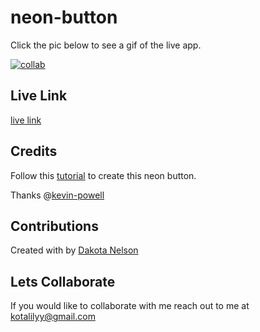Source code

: # neon-button

Click the pic below to see a gif of the live app. 

[![collab](https://user-images.githubusercontent.com/77229281/130363039-285195b4-3642-4f8e-8edd-ef88aaddeb62.png)
](https://j.gifs.com/0800GV.gif)

## Live Link

[live link](https://kotalilyy.github.io/lets-collab/)

## Credits

Follow this [tutorial](https://www.youtube.com/watch?v=6xNcXwC6ikQ) to create this neon button.

Thanks @[kevin-powell](https://github.com/kevin-powell)

## Contributions

Created with by [Dakota Nelson](https://github.com/kotalilyy)

## Lets Collaborate 

If you would like to collaborate with me reach out to me at kotalilyy@gmail.com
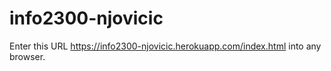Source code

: # info2300-njovicic

Enter this URL https://info2300-njovicic.herokuapp.com/index.html into any browser.
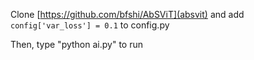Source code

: 
Clone [https://github.com/bfshi/AbSViT](absvit) and add `config['var_loss'] = 0.1` to config.py

Then, type "python ai.py" to run

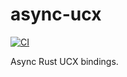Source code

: # async-ucx

[![CI](https://github.com/wangrunji0408/async-ucx/workflows/CI/badge.svg?branch=master)](https://github.com/wangrunji0408/async-ucx/actions)

Async Rust UCX bindings.
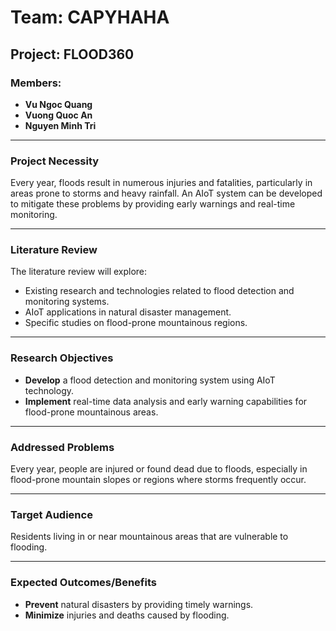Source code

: 

# Team: CAPYHAHA
## Project: FLOOD360

### Members:
- **Vu Ngoc Quang**
- **Vuong Quoc An**
- **Nguyen Minh Tri**

---

### Project Necessity
Every year, floods result in numerous injuries and fatalities, particularly in areas prone to storms and heavy rainfall. An AIoT system can be developed to mitigate these problems by providing early warnings and real-time monitoring.

---

### Literature Review
The literature review will explore:
- Existing research and technologies related to flood detection and monitoring systems.
- AIoT applications in natural disaster management.
- Specific studies on flood-prone mountainous regions.

---

### Research Objectives
- **Develop** a flood detection and monitoring system using AIoT technology.
- **Implement** real-time data analysis and early warning capabilities for flood-prone mountainous areas.

---

### Addressed Problems
Every year, people are injured or found dead due to floods, especially in flood-prone mountain slopes or regions where storms frequently occur.

---

### Target Audience
Residents living in or near mountainous areas that are vulnerable to flooding.

---

### Expected Outcomes/Benefits
- **Prevent** natural disasters by providing timely warnings.
- **Minimize** injuries and deaths caused by flooding.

* Exercise description:
Please retype all of the material exactly, skipping whatever images it holds.

* Answer to this problem:
Source code

: # neon-button

Click the pic below to see a gif of the live app. 

[![collab](https://user-images.githubusercontent.com/77229281/130363039-285195b4-3642-4f8e-8edd-ef88aaddeb62.png)
](https://j.gifs.com/0800GV.gif)

## Live Link

[live link](https://kotalilyy.github.io/lets-collab/)

## Credits

Follow this [tutorial](https://www.youtube.com/watch?v=6xNcXwC6ikQ) to create this neon button.

Thanks @[kevin-powell](https://github.com/kevin-powell)

## Contributions

Created with by [Dakota Nelson](https://github.com/kotalilyy)

## Lets Collaborate 

If you would like to collaborate with me reach out to me at kotalilyy@gmail.com
Source code

: # info2300-njovicic

Enter this URL https://info2300-njovicic.herokuapp.com/index.html into any browser.
Source code

: 
Clone [https://github.com/bfshi/AbSViT](absvit) and add `config['var_loss'] = 0.1` to config.py

Then, type "python ai.py" to run

Source code

: # async-ucx

[![CI](https://github.com/wangrunji0408/async-ucx/workflows/CI/badge.svg?branch=master)](https://github.com/wangrunji0408/async-ucx/actions)

Async Rust UCX bindings.
Source code

: 

# Team: CAPYHAHA
## Project: FLOOD360

### Members:
- **Vu Ngoc Quang**
- **Vuong Quoc An**
- **Nguyen Minh Tri**

---

### Project Necessity
Every year, floods result in numerous injuries and fatalities, particularly in areas prone to storms and heavy rainfall. An AIoT system can be developed to mitigate these problems by providing early warnings and real-time monitoring.

---

### Literature Review
The literature review will explore:
- Existing research and technologies related to flood detection and monitoring systems.
- AIoT applications in natural disaster management.
- Specific studies on flood-prone mountainous regions.

---

### Research Objectives
- **Develop** a flood detection and monitoring system using AIoT technology.
- **Implement** real-time data analysis and early warning capabilities for flood-prone mountainous areas.

---

### Addressed Problems
Every year, people are injured or found dead due to floods, especially in flood-prone mountain slopes or regions where storms frequently occur.

---

### Target Audience
Residents living in or near mountainous areas that are vulnerable to flooding.

---

### Expected Outcomes/Benefits
- **Prevent** natural disasters by providing timely warnings.
- **Minimize** injuries and deaths caused by flooding.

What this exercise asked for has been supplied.